Panorama - Software Updates

The current Panorama, Log Collectors and Firewall software version is currently at 11.0.4-h2, h stands for Hotfix. We aim to be as close as possible with Palo Alto software releases on both the Panorama management servers and the firewall servers. The Panorama’s must always be the same or higher software version then the Palo’s.

Current Estate

We have infrastructure in UKSouth listed below.

  • 1 sbox Panorama servers in Panorama mode (1 in UKSouth)
  • 2 prod Panorama servers in HA mode (2 in UKSouth)
  • 1 Log collector (in UKSouth)

Update Process

The Panorama’s need to updated in the above order under current estate.

To update the Panorama servers is straight forward and there are already documented steps to follow in the Upgrade Panorama with an Internet Connection documentation.

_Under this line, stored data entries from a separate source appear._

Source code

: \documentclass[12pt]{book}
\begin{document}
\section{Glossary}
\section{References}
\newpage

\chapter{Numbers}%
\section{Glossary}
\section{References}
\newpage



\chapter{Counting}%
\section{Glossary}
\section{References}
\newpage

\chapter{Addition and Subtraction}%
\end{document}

For the prod Panorama’s in HA mode please follow the Upgrade Panorama in an HA Configuration guide.

Updates via Panorama

There is an extensive guide, Deploy Upgrades to Firewalls, Log Collectors, and WildFire Appliances Using Panorama with steps on how to use Panorama to update other resources and the Firewalls.

Log in details for UKSouth Panorama management servers requires only your HMCTS account as SSO has been setup, if you need elevated privileges e.g. to reboot the vm then log in using the admin details mentioned below.

Log Collectors

At the time of last update for the Log Collectors, this was done manually by logging on to the vms. Admin login details for each region’s Panorama management server can be found in the respective panorama-sbox-xxx-kv or panorama-prod-xxx-kv keyvault in Azure. This would be the panorama-admin-username and panorama-admin-password items. Please follow the below steps.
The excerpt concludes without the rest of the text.